An exact reproduction of the records is required, with all images left out.

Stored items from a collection

= Beginning of Section =

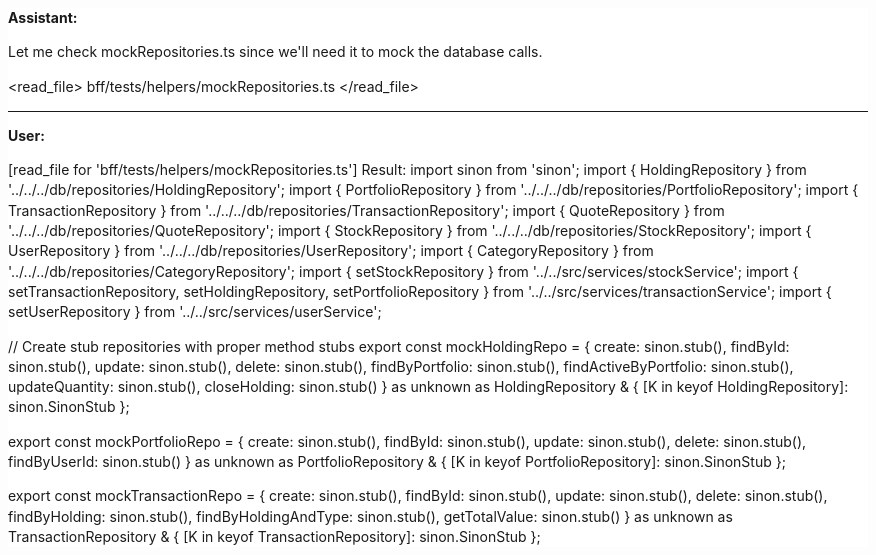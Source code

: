 
**Assistant:**

<thinking>
Let me check mockRepositories.ts since we'll need it to mock the database calls.
</thinking>

<read_file>
<path>bff/tests/helpers/mockRepositories.ts</path>
</read_file>

---

**User:**

[read_file for 'bff/tests/helpers/mockRepositories.ts'] Result:
import sinon from 'sinon';
import { HoldingRepository } from '../../../db/repositories/HoldingRepository';
import { PortfolioRepository } from '../../../db/repositories/PortfolioRepository';
import { TransactionRepository } from '../../../db/repositories/TransactionRepository';
import { QuoteRepository } from '../../../db/repositories/QuoteRepository';
import { StockRepository } from '../../../db/repositories/StockRepository';
import { UserRepository } from '../../../db/repositories/UserRepository';
import { CategoryRepository } from '../../../db/repositories/CategoryRepository';
import { setStockRepository } from '../../src/services/stockService';
import { setTransactionRepository, setHoldingRepository, setPortfolioRepository } from '../../src/services/transactionService';
import { setUserRepository } from '../../src/services/userService';

// Create stub repositories with proper method stubs
export const mockHoldingRepo = {
  create: sinon.stub(),
  findById: sinon.stub(),
  update: sinon.stub(),
  delete: sinon.stub(),
  findByPortfolio: sinon.stub(),
  findActiveByPortfolio: sinon.stub(),
  updateQuantity: sinon.stub(),
  closeHolding: sinon.stub()
} as unknown as HoldingRepository & { [K in keyof HoldingRepository]: sinon.SinonStub };

export const mockPortfolioRepo = {
  create: sinon.stub(),
  findById: sinon.stub(),
  update: sinon.stub(),
  delete: sinon.stub(),
  findByUserId: sinon.stub()
} as unknown as PortfolioRepository & { [K in keyof PortfolioRepository]: sinon.SinonStub };

export const mockTransactionRepo = {
  create: sinon.stub(),
  findById: sinon.stub(),
  update: sinon.stub(),
  delete: sinon.stub(),
  findByHolding: sinon.stub(),
  findByHoldingAndType: sinon.stub(),
  getTotalValue: sinon.stub()
} as unknown as TransactionRepository & { [K in keyof TransactionRepository]: sinon.SinonStub };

= End of Section =

== Task response ==
Source code

: 
**Assistant:**

<thinking>
Let me check mockRepositories.ts since we'll need it to mock the database calls.
</thinking>

<read_file>
<path>bff/tests/helpers/mockRepositories.ts</path>
</read_file>

---

**User:**

[read_file for 'bff/tests/helpers/mockRepositories.ts'] Result:
import sinon from 'sinon';
import { HoldingRepository } from '../../../db/repositories/HoldingRepository';
import { PortfolioRepository } from '../../../db/repositories/PortfolioRepository';
import { TransactionRepository } from '../../../db/repositories/TransactionRepository';
import { QuoteRepository } from '../../../db/repositories/QuoteRepository';
import { StockRepository } from '../../../db/repositories/StockRepository';
import { UserRepository } from '../../../db/repositories/UserRepository';
import { CategoryRepository } from '../../../db/repositories/CategoryRepository';
import { setStockRepository } from '../../src/services/stockService';
import { setTransactionRepository, setHoldingRepository, setPortfolioRepository } from '../../src/services/transactionService';
import { setUserRepository } from '../../src/services/userService';

// Create stub repositories with proper method stubs
export const mockHoldingRepo = {
  create: sinon.stub(),
  findById: sinon.stub(),
  update: sinon.stub(),
  delete: sinon.stub(),
  findByPortfolio: sinon.stub(),
  findActiveByPortfolio: sinon.stub(),
  updateQuantity: sinon.stub(),
  closeHolding: sinon.stub()
} as unknown as HoldingRepository & { [K in keyof HoldingRepository]: sinon.SinonStub };

export const mockPortfolioRepo = {
  create: sinon.stub(),
  findById: sinon.stub(),
  update: sinon.stub(),
  delete: sinon.stub(),
  findByUserId: sinon.stub()
} as unknown as PortfolioRepository & { [K in keyof PortfolioRepository]: sinon.SinonStub };

export const mockTransactionRepo = {
  create: sinon.stub(),
  findById: sinon.stub(),
  update: sinon.stub(),
  delete: sinon.stub(),
  findByHolding: sinon.stub(),
  findByHoldingAndType: sinon.stub(),
  getTotalValue: sinon.stub()
} as unknown as TransactionRepository & { [K in keyof TransactionRepository]: sinon.SinonStub };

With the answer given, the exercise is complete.